Pros and Cons? Obvisouly if it slips that would suck, and also if it came untied or broke there is nothing to keep the arrow in place and all heel brakes loose. But how many of you guys have heard of either happening?

I am optomistic, yet apprehensive at the same time...


----------



## dauriek (May 15, 2007)

I have been shooting just a tied on loop ever since I started shooting (hasn't been that long) and have not had any problems. I had to move my loop down a bit as well and I'll tell you, as tight as mine was tied it will not slip! I had all I could do to loosen it to move it. If it is tied well you will have no worries.
Kirk


----------



## XP35 (Oct 11, 2005)

Loops almost never slip up and down the string. They just don't don't, although they can spin around it.....and that can be frustrating in itself.

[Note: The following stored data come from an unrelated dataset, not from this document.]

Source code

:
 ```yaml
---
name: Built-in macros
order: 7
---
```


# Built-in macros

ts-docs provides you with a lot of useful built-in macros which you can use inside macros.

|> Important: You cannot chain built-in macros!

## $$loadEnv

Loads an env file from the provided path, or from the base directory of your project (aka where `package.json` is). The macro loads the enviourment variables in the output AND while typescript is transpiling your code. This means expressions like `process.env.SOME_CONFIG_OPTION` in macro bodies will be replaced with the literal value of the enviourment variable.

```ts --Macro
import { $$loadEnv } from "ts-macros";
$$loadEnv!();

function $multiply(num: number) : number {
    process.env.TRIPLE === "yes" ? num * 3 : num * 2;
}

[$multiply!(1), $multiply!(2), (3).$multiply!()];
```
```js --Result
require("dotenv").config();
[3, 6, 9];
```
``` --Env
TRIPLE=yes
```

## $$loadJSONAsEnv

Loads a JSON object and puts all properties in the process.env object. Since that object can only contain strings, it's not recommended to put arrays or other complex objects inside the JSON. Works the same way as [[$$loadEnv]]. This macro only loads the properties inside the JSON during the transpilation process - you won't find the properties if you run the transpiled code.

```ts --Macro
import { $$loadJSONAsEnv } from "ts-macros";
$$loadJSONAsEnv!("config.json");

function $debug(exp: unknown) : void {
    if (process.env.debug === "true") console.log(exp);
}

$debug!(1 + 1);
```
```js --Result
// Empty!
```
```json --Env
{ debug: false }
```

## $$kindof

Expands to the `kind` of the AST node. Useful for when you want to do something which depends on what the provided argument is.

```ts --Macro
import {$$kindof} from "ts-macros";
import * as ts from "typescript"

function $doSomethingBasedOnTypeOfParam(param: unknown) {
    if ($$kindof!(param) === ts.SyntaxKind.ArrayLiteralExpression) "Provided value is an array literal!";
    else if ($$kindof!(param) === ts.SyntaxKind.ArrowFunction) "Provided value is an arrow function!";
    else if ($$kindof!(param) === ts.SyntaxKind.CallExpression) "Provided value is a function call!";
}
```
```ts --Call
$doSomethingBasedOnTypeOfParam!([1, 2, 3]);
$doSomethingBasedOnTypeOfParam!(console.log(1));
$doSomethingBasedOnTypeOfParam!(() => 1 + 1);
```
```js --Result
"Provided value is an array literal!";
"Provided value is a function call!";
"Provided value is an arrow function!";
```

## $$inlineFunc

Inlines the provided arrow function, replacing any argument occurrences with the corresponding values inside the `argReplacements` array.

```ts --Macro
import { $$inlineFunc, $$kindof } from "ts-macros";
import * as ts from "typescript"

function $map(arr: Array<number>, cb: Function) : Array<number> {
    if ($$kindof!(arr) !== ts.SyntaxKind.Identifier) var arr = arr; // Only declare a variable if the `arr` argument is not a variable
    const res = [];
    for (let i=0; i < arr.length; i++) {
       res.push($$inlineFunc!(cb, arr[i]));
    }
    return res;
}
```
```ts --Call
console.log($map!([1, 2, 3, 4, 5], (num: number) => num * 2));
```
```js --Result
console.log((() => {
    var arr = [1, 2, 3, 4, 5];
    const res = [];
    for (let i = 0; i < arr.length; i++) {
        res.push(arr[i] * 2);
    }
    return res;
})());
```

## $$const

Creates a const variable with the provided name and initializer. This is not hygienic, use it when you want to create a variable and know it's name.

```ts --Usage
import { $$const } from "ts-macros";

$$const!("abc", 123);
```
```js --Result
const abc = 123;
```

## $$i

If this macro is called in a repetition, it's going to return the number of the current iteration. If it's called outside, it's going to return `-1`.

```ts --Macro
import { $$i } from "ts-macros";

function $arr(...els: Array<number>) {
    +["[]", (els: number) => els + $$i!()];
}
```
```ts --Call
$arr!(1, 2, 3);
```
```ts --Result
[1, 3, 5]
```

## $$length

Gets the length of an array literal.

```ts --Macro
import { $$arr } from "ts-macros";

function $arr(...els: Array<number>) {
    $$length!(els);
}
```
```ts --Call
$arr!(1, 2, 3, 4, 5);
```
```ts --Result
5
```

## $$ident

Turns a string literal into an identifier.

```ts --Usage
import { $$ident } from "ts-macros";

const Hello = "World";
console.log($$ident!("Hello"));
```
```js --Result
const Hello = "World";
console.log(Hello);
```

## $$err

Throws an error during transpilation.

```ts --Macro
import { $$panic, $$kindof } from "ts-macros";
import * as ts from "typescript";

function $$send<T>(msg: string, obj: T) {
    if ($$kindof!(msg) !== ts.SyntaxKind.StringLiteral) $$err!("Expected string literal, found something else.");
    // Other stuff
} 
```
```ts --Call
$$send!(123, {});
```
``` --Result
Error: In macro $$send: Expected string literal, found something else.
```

Nock points inside the loop are not there to prevent slippage. They do make putting a new loop on much simpler and quicker as you can easily put the new one in the exact same place, though. What a nock point DOES do is prevent a phenomenon known as "nock pinch". This is a serious issues at times, depending on your gear being used, and happens most often with short axle to axle bows. Basically, the lower knot will push upwards on the underside of the nock and cause the arrow to lift off the rest or to not sit solidly on the rest. You'll notice it quite easily. The arrow will lift off the rest at turn most times. A small tied in nock point below the arrow, but still inside the loop, can prevent this and is a fantastic way to increase the downward pressure of the arrow on the rest, which can be a big help while shooting downward or in windy conditions.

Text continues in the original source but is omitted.